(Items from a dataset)
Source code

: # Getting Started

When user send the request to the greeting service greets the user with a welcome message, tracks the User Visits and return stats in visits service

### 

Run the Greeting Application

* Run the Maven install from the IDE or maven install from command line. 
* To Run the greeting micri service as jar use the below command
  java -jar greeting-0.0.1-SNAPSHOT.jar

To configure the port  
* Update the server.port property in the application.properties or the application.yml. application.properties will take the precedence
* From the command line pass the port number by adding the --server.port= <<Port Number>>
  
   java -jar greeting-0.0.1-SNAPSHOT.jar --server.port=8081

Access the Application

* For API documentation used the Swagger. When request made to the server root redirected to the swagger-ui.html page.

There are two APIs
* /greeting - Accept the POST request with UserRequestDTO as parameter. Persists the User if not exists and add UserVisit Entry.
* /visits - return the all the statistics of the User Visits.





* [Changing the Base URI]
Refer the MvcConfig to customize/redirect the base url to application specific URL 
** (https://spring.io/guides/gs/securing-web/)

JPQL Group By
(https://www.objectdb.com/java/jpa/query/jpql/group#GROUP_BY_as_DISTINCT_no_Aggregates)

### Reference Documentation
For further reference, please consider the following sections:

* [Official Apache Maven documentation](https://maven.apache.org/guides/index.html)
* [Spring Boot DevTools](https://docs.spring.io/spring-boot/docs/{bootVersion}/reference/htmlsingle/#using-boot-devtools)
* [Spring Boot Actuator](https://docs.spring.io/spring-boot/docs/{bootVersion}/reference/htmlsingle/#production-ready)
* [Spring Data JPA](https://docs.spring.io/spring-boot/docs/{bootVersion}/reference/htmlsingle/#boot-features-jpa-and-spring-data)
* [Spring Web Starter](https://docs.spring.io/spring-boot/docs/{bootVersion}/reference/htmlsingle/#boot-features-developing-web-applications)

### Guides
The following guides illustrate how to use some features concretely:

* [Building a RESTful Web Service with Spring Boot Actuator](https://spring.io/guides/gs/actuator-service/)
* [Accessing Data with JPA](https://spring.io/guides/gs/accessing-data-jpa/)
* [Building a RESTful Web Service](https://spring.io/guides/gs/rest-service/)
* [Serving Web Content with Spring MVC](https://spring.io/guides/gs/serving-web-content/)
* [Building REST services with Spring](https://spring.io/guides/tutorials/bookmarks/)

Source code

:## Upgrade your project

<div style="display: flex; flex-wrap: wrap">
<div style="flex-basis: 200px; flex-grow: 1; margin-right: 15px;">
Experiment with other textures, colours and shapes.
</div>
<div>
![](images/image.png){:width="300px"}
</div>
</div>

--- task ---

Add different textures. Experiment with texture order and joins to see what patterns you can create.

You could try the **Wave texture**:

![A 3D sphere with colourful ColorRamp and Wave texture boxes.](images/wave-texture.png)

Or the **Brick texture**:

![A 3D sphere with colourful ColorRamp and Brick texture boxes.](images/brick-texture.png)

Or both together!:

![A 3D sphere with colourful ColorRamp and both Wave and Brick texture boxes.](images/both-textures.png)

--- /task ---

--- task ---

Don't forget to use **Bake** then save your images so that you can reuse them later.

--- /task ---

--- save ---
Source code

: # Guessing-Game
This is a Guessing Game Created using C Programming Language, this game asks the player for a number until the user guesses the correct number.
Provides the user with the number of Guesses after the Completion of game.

*PROBLEM TO WORK ON:* Return all the lines shown above, word for word.

*ANSWER TO THIS TASK:*
Source code

: # Getting Started

When user send the request to the greeting service greets the user with a welcome message, tracks the User Visits and return stats in visits service

### 

Run the Greeting Application

* Run the Maven install from the IDE or maven install from command line. 
* To Run the greeting micri service as jar use the below command
  java -jar greeting-0.0.1-SNAPSHOT.jar

To configure the port  
* Update the server.port property in the application.properties or the application.yml. application.properties will take the precedence
* From the command line pass the port number by adding the --server.port= <<Port Number>>
  
   java -jar greeting-0.0.1-SNAPSHOT.jar --server.port=8081

Access the Application

* For API documentation used the Swagger. When request made to the server root redirected to the swagger-ui.html page.

There are two APIs
* /greeting - Accept the POST request with UserRequestDTO as parameter. Persists the User if not exists and add UserVisit Entry.
* /visits - return the all the statistics of the User Visits.





* [Changing the Base URI]
Refer the MvcConfig to customize/redirect the base url to application specific URL 
** (https://spring.io/guides/gs/securing-web/)

JPQL Group By
(https://www.objectdb.com/java/jpa/query/jpql/group#GROUP_BY_as_DISTINCT_no_Aggregates)

### Reference Documentation
For further reference, please consider the following sections:

* [Official Apache Maven documentation](https://maven.apache.org/guides/index.html)
* [Spring Boot DevTools](https://docs.spring.io/spring-boot/docs/{bootVersion}/reference/htmlsingle/#using-boot-devtools)
* [Spring Boot Actuator](https://docs.spring.io/spring-boot/docs/{bootVersion}/reference/htmlsingle/#production-ready)
* [Spring Data JPA](https://docs.spring.io/spring-boot/docs/{bootVersion}/reference/htmlsingle/#boot-features-jpa-and-spring-data)
* [Spring Web Starter](https://docs.spring.io/spring-boot/docs/{bootVersion}/reference/htmlsingle/#boot-features-developing-web-applications)

### Guides
The following guides illustrate how to use some features concretely:

* [Building a RESTful Web Service with Spring Boot Actuator](https://spring.io/guides/gs/actuator-service/)
* [Accessing Data with JPA](https://spring.io/guides/gs/accessing-data-jpa/)
* [Building a RESTful Web Service](https://spring.io/guides/gs/rest-service/)
* [Serving Web Content with Spring MVC](https://spring.io/guides/gs/serving-web-content/)
* [Building REST services with Spring](https://spring.io/guides/tutorials/bookmarks/)

Source code

:## Upgrade your project

<div style="display: flex; flex-wrap: wrap">
<div style="flex-basis: 200px; flex-grow: 1; margin-right: 15px;">
Experiment with other textures, colours and shapes.
</div>
<div>
![](images/image.png){:width="300px"}
</div>
</div>

--- task ---

Add different textures. Experiment with texture order and joins to see what patterns you can create.

You could try the **Wave texture**:

![A 3D sphere with colourful ColorRamp and Wave texture boxes.](images/wave-texture.png)

Or the **Brick texture**:

![A 3D sphere with colourful ColorRamp and Brick texture boxes.](images/brick-texture.png)

Or both together!:

![A 3D sphere with colourful ColorRamp and both Wave and Brick texture boxes.](images/both-textures.png)

--- /task ---

--- task ---

Don't forget to use **Bake** then save your images so that you can reuse them later.

--- /task ---

--- save ---
Source code

: # Guessing-Game
This is a Guessing Game Created using C Programming Language, this game asks the player for a number until the user guesses the correct number.
Provides the user with the number of Guesses after the Completion of game.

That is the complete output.